Go through the entries one line at a time, and gather every line that has the word "list".

Dataset entries
__________

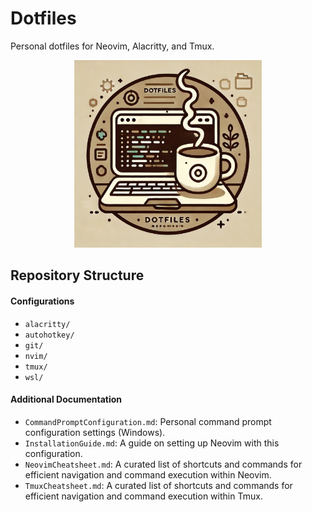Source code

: # Dotfiles

Personal dotfiles for Neovim, Alacritty, and Tmux.

<div align="center">
  <img src="misc/DotfilesRepoReadmePic.jpg" alt="Repository Picture" width="300">
</div>

## Repository Structure

#### Configurations

- `alacritty/`
- `autohotkey/`
- `git/`
- `nvim/`
- `tmux/`
- `wsl/`

#### Additional Documentation

- `CommandPromptConfiguration.md`: Personal command prompt configuration settings (Windows).
- `InstallationGuide.md`: A guide on setting up Neovim with this configuration.
- `NeovimCheatsheet.md`: A curated list of shortcuts and commands for efficient navigation and command execution within Neovim.
- `TmuxCheatsheet.md`: A curated list of shortcuts and commands for efficient navigation and command execution within Tmux.
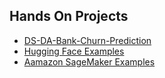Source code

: ## Hands On Projects

- [DS-DA-Bank-Churn-Prediction](https://github.com/KindlyGentleman/DS-DA-Bank-Churn-Prediction)
- [Hugging Face Examples](https://github.com/huggingface/notebooks/blob/main/sagemaker/10_deploy_model_from_s3/deploy_transformer_model_from_s3.ipynb)
- [Aamazon SageMaker Examples](https://github.com/aws/amazon-sagemaker-examples)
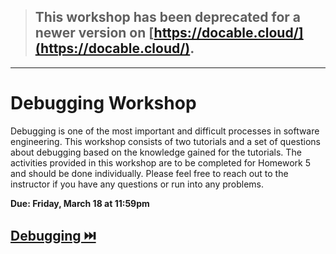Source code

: 
> ## This workshop has been deprecated for a newer version on [https://docable.cloud/](https://docable.cloud/).
---
# Debugging Workshop

Debugging is one of the most important and difficult processes in software engineering. This workshop consists of two tutorials and a set of questions about debugging based on the knowledge gained for the tutorials. The activities provided in this workshop are to be completed for Homework 5 and should be done individually. Please feel free to reach out to the instructor if you have any questions or run into any problems.

**Due: Friday, March 18 at 11:59pm**

## [Debugging ⏭️](Debugging.md)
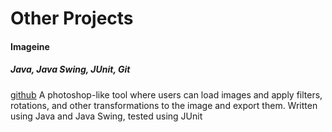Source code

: # Other Projects

#### Imageine

##### Java, Java Swing, JUnit, Git

[github](https://github.com/ramjsandal/Imageine/)
A photoshop-like tool where users can load images and apply filters, rotations, and other transformations to the image and export them.
Written using Java and Java Swing, tested using JUnit



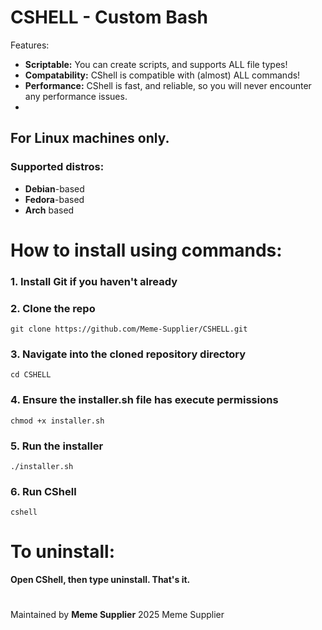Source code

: # CSHELL - Custom Bash

Features:

- **Scriptable:** You can create scripts, and supports ALL file types!
- **Compatability:** CShell is compatible with (almost) ALL commands!
- **Performance:** CShell is fast, and reliable, so you will never encounter any performance issues.
- 

## For **Linux** machines only.
### Supported distros:
- **Debian**-based
- **Fedora**-based
- **Arch** based

#
# How to install using commands:

### 1. Install Git if you haven't already

### 2. Clone the repo
`git clone https://github.com/Meme-Supplier/CSHELL.git`

### 3. Navigate into the cloned repository directory
`cd CSHELL`

### 4. Ensure the installer.sh file has execute permissions
`chmod +x installer.sh`

### 5. Run the installer
`./installer.sh`

### 6. Run CShell
`cshell`

#
# To uninstall:
**Open CShell, then type uninstall. That's it.**

#
Maintained by **Meme Supplier**
2025 Meme Supplier
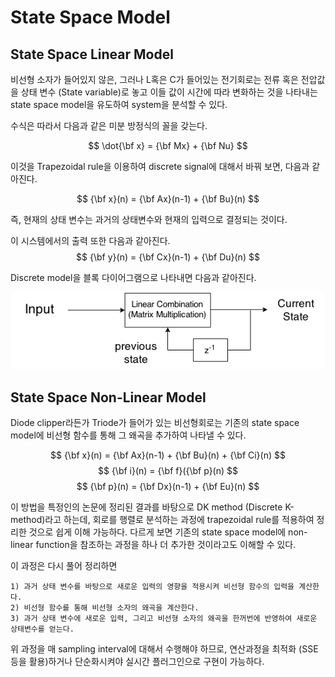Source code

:# State Space Model

## State Space Linear Model

비선형 소자가 들어있지 않은, 그러나 L혹은 C가 들어있는 전기회로는 전류 혹은 전압값을 상태 변수 (State variable)로 놓고 이들 값이 시간에 따라 변화하는 것을 나타내는 state space model을 유도하여 system을 분석할 수 있다.

수식은 따라서 다음과 같은 미분 방정식의 꼴을 갖는다.

$$ \dot{\bf x} = {\bf Mx} + {\bf Nu} $$

이것을 Trapezoidal rule을 이용하여 discrete signal에 대해서 바꿔 보면, 다음과 같아진다.

$$ {\bf x}(n) = {\bf Ax}(n-1) + {\bf Bu}(n) $$

즉, 현재의 상태 변수는 과거의 상태변수와 현재의 입력으로 결정되는 것이다.

이 시스템에서의 출력 또한 다음과 같아진다.
$$ {\bf y}(n) = {\bf Cx}(n-1) + {\bf Du}(n) $$

Discrete model을 블록 다이어그램으로 나타내면 다음과 같아진다.

![](https://raw.githubusercontent.com/uberschall/test/master/guitar_amplifier_simulation/model1.png)

## State Space Non-Linear Model

Diode clipper라든가 Triode가 들어가 있는 비선형회로는 기존의 state space model에 비선형 함수를 통해 그 왜곡을 추가하여 나타낼 수 있다.

$$ {\bf x}(n) = {\bf Ax}(n-1) + {\bf Bu}(n)  + {\bf Ci}(n) $$
$$ {\bf i}(n) = {\bf f}({\bf p}(n) $$
$$ {\bf p}(n) = {\bf Dx}(n-1) + {\bf Eu}(n) $$


이 방법을 특정인의 논문에 정리된 결과를 바탕으로 DK method (Discrete K-method)라고 하는데, 회로를 행렬로 분석하는 과정에 trapezoidal rule를 적용하여 정리한 것으로 쉽게 이해 가능하다. 다르게 보면 기존의 state space model에 non-linear function을 참조하는 과정을 하나 더 추가한 것이라고도 이해할 수 있다.

이 과정은 다시 풀어 정리하면

    1) 과거 상태 변수를 바탕으로 새로운 입력의 영향을 적용시켜 비선형 함수의 입력을 계산한다.
    2) 비선형 함수를 통해 비선형 소자의 왜곡을 계산한다.
    3) 과거 상태 변수에 새로운 입력, 그리고 비선형 소자의 왜곡을 한꺼번에 반영하여 새로운 상태변수를 얻는다.

위 과정을 매 sampling interval에 대해서 수행해야 하므로, 연산과정을 최적화 (SSE등을 활용)하거나 단순화시켜야 실시간 플러그인으로 구현이 가능하다.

__________

Result of this exercise >>
- `NeovimCheatsheet.md`: A curated list of shortcuts and commands for efficient navigation and command execution within Neovim.
- `TmuxCheatsheet.md`: A curated list of shortcuts and commands for efficient navigation and command execution within Tmux.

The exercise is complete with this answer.